PyTorch / XLA is now Generally Available on Google Cloud TPUs

Published in

PyTorch

5 min readSep 29, 2020

Authors: Ailing Zhang (FB), Joe Spisak (FB), Geeta Chauhan (FB), Vaibhav Singh (Google), Isaack Karanja (Google)

The PyTorch-TPU project was announced at the PyTorch Developer conference 2019 and originated from a collaboration among engineers and researchers at Facebook, Google, and Salesforce Research. The overarching goal of the project was to make it as easy as possible for the PyTorch community to leverage the high performance capabilities that Cloud TPUs offer while maintaining the dynamic PyTorch user experience. To enable this workflow, the team created PyTorch / XLA, a package that lets PyTorch connect to Cloud TPUs and use TPU cores as devices. Additionally and as part of the project, Colab enabled PyTorch / XLA support on Cloud TPUs. Fast forward to September 2020, and the PyTorch / XLA library has reached general availability (GA) on Google Cloud and supports a broad set of entry points for developers. It also has a fast-growing community of researchers and enterprise users training a wide range of models accelerated with Cloud TPUs and Cloud TPU Pods including researchers and engineers at MIT, Salesforce Research, Allen AI and elsewhere.

PyTorch Developer Conference 2019 | PyTorch on Google Cloud TPUs — Google, Salesforce, Facebook

What’s new for the GA release?

With PyTorch / XLA GA, PyTorch 1.6 is officially supported on Cloud TPUs. Other notable new features include:

Support for Intra-Layer Model Parallelism: All-Reduce operation can now be performed with multiple operation types and groups. More communication primitives have been added to enable interesting applications such as distributing large embedding tables over multiple TPU cores;
Additional XLA ops: As PyTorch / XLA usage grew across an ever-widening range of new models, users asked PyTorch ops to be mapped to XLA, and we responded. Since the beta (1.5) release, we have incorporated XLA lowerings for replication_pad1d, replication_pad2d, max_unpool2d, max_unpool3d, and other ops;
Better Experience in Colab / Kaggle Notebooks: Now you no longer need to run the env-setup.py script on Colab / Kaggle before you start training; and
Support within Deep Learning VM Images: Google Cloud Platform provides a set of Deep Learning Virtual Machine (DLVM) images that include everything you need to get started with various deep learning frameworks, including PyTorch. PyTorch / XLA 1.6 is now pre-installed in DLVM and optimized for Cloud TPUs. The official PyTorch 1.6 is also pre-installed in the same Conda environment. Follow this user guide to get started.

What models are supported?

PyTorch / XLA has been used to train numerous deep learning models on Cloud TPUs. Reference implementations are available for a diverse set of models such as:

torchvision’s ResNet-50, an image classification task on the ImageNet dataset;
Fairseq Transformer on WMT-18 en-de translation;
Fairseq RoBERTa;
HuggingFace (BERT, DistilBERT, RoBERTa, XLNet, and more) on the GLUE task and on more general language modeling, including pre-training and fine tuning; and
(New for 1.6) Deep Learning Recommendation Model (DLRM).

In most cases, training these models on Cloud TPUs requires very few code changes. You can find official tutorials on Google Cloud here: ResNet-50, Fairseq Transformer, Fairseq RoBERTa, DLRM, PyTorch on Cloud TPU Pods. Check out the PyTorch / XLA GitHub repository for examples of other model architectures trained on Cloud TPUs.

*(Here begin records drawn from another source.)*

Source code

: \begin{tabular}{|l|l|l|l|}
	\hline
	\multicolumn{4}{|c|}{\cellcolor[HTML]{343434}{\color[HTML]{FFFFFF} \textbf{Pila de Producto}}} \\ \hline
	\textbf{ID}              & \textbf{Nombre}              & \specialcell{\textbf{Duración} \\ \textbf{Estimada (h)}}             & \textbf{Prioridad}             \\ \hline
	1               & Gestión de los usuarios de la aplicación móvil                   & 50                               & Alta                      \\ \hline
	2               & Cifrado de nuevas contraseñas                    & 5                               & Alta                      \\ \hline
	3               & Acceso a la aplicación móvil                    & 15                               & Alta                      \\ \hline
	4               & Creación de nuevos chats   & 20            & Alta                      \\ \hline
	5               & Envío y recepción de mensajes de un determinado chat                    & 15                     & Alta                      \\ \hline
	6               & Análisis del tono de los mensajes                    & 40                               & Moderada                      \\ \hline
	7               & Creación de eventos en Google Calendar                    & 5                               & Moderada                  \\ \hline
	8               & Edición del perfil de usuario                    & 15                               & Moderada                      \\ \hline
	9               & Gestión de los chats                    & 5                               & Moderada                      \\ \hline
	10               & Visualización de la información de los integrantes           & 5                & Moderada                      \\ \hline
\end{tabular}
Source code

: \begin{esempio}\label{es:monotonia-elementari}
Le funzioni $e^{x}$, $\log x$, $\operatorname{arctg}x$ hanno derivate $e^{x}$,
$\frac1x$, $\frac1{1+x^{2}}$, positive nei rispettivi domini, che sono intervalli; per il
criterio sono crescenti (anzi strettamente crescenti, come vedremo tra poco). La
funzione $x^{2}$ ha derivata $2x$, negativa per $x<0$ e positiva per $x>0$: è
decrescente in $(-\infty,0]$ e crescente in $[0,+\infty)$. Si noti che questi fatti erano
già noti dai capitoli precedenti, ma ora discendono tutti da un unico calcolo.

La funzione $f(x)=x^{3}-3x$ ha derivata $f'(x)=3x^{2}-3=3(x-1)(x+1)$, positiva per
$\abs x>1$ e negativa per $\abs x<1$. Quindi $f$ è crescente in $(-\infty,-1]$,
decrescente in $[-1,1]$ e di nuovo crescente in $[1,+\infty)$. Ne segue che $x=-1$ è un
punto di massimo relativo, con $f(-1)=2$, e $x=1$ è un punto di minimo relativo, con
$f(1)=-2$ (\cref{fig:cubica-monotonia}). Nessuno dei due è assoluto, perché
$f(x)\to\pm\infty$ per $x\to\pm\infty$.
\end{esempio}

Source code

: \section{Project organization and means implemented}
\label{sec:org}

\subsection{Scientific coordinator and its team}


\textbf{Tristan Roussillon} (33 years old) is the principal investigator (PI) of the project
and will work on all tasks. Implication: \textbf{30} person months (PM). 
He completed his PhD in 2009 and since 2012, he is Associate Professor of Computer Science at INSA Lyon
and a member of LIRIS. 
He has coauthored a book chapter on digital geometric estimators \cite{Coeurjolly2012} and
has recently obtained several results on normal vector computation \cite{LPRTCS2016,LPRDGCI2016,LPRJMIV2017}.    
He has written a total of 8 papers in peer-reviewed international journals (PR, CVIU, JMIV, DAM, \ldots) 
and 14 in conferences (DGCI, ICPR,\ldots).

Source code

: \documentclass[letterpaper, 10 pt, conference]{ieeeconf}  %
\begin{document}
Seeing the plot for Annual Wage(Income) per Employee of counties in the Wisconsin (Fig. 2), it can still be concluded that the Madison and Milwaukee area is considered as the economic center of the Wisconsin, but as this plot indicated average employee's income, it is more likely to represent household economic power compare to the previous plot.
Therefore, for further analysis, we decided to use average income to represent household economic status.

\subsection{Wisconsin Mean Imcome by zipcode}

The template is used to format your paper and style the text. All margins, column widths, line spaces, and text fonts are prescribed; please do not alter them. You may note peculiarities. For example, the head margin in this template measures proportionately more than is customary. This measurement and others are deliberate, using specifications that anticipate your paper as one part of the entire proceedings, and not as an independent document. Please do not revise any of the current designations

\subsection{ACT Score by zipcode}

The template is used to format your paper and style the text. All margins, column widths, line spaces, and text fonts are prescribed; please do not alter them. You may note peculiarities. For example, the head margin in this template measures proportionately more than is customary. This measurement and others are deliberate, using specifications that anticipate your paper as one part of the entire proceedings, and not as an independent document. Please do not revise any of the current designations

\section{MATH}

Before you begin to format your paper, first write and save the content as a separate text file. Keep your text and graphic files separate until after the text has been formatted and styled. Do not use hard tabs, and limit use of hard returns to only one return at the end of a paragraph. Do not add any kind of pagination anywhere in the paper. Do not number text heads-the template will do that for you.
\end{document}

How does PyTorch / XLA work?

PyTorch / XLA works using a ‘lazy tensor’ abstraction. With lazy tensors, the evaluation of tensor operations are deferred until the result of that operation is required (control/reporting). Up until that point, the operations are captured as an Intermediate Representation (IR) graph. Once results are required, these IR graphs are then compiled via XLA and sent to TPU cores for execution. This XLA compilation can also target CPU and GPUs.

Additional technical details about the approach are available on GitHub.

What code changes are needed to get started?

To start training, you need to create a Google Compute Engine VM (user VM) with the PyTorch / XLA image and a separate Cloud TPU Instance.

Once the user VM and the Cloud TPU instance are created, you can set the appropriate conda environment and set the XRT_TPU_CONFIG environment variable to point to the Cloud TPU instance:

At this point, you are ready to start training your model on a Cloud TPU! Let’s look at some sample code for training a “toy model” and notice the elements unique to PyTorch / XLA:

The lines highlighted above are: import statements for PyTorch / XLA components, the method to access the XLA device abstraction, and the parallel dataloader to facilitate overlapped data transfer and Cloud TPU execution. Also note the optimizer_step method, which performs the all-reduce operation followed by the parameters update (optimizer.step) behind the scenes. (GPU and CPU device types are also supported by PyTorch / XLA with no change in the code. Only an XRT_TPU_CONFIG variable is set differently to target these other hardware platforms.)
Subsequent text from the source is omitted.